The underground halls were barely passable, the stench of smoke and decay thick in the air. Rubble and remains from the building above filled the passages and cells. It wasn’t just stone and furniture either. Bones. Bodies. Scarlett had been a real wraith at that point. Sorin had been back, but her wrath had needed some place to go, and she had taken it out here. She hadn’t told anyone of her plans to take down the Fellowship.

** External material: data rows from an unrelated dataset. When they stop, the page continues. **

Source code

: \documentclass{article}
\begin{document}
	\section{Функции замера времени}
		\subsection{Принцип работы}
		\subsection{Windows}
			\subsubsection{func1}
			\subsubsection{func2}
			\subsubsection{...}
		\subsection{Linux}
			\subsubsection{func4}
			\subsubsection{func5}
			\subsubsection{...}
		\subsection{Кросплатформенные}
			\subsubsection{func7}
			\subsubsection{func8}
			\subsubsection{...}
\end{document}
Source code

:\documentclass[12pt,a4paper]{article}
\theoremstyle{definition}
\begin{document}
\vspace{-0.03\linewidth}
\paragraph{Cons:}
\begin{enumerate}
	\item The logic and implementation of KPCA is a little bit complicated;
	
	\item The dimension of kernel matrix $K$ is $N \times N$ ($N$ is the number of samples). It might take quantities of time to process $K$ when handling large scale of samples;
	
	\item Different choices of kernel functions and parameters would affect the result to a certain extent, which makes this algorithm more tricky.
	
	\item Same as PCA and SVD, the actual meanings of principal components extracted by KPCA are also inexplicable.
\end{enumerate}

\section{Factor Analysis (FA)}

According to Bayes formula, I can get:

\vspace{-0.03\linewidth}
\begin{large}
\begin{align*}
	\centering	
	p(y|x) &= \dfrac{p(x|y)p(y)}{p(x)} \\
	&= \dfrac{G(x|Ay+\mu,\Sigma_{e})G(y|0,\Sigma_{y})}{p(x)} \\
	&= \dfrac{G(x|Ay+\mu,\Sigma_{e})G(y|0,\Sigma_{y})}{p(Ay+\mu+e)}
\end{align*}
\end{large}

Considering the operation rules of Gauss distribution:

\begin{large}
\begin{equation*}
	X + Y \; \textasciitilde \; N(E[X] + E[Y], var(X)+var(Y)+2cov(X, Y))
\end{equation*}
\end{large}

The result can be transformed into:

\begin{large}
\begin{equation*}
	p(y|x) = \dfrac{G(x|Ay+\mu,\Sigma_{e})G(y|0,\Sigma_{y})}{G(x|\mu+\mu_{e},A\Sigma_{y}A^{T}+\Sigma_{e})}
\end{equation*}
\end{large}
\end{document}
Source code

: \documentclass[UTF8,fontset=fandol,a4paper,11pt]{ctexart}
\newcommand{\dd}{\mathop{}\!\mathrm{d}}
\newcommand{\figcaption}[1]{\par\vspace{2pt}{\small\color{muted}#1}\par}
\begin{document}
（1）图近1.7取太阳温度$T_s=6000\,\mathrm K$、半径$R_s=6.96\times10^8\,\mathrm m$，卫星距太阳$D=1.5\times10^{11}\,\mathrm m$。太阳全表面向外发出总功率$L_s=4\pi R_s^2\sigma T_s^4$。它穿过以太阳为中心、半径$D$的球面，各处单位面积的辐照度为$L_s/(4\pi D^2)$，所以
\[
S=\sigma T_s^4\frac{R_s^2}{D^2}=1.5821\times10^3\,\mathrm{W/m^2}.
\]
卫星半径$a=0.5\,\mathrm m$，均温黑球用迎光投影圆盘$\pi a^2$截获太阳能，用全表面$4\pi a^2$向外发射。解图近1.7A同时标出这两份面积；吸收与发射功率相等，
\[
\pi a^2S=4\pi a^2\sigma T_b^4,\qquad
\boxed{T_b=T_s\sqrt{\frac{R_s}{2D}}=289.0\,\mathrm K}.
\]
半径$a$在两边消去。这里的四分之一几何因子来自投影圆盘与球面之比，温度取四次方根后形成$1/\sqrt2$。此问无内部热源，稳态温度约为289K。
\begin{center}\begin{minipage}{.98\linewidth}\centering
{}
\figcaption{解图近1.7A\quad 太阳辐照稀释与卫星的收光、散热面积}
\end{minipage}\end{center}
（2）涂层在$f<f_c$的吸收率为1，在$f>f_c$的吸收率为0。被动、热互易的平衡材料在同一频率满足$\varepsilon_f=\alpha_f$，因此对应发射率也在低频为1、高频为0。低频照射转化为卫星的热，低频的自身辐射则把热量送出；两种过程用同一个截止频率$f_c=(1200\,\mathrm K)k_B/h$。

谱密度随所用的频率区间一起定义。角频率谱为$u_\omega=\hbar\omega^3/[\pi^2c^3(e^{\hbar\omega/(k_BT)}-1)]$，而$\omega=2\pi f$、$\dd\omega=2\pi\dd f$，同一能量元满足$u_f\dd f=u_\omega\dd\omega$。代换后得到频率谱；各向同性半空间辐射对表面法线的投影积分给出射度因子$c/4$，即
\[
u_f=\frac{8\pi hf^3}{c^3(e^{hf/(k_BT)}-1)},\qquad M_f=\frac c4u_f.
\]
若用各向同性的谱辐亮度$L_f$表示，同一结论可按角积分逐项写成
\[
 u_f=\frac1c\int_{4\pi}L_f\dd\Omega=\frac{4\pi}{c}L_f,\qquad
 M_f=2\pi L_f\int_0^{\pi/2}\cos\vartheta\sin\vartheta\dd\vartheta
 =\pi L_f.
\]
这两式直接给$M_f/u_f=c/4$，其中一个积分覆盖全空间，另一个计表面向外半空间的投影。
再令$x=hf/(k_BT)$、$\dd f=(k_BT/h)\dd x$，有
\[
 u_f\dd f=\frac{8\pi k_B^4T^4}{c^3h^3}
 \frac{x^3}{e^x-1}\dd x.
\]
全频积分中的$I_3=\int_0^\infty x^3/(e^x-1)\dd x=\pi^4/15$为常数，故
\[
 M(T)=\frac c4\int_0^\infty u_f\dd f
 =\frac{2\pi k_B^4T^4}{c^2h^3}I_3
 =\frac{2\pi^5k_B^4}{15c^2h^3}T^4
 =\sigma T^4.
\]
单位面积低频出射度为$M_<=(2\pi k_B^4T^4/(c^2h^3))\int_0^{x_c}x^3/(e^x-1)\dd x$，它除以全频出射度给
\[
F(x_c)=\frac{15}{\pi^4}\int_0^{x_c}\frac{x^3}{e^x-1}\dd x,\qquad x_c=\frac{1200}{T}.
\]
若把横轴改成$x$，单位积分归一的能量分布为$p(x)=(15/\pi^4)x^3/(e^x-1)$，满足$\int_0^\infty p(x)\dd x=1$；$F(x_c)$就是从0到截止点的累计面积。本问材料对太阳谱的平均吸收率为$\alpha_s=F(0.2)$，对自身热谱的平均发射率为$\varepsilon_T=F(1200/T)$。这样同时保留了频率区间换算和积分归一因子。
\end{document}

The stone walls were scorched and entire chunks were missing, which didn’t make him feel very good about the stability of the place.
“I guess just findanyroom to start in at this point,” Cyrus said, pulling his own hood back and setting flame glowing above them to light their way.
It took longer than he’d ever imagined to pick their way through the debris, and when they finally came to one of the dungeon studies, they’d spent another hour clearing away stones and rubble to get inside it.
Sacrifice of time indeed.
They ended up crawling through a hole to get inside the room. If anyone else had been in here, they’d covered their tracks well.
Cyrus stood, pointlessly brushing dirt off his cloak and pants while he surveyed the area of yet another wreckage of his queen. This had definitely been a study at one point. The walls had bookshelves set into them. Half of a desk stood in the center, splintered remains of chairs around it. The floor was scorched black, but he could tell he was standing on what had once been an ornate rug.
Cassius and Cyrus looked at each other, both at a loss for where to start with this insanity. They were never going to simply stumble across something.
Cassius scratched his jaw. “I guess you take the bookshelves, and I’ll take the…desk?”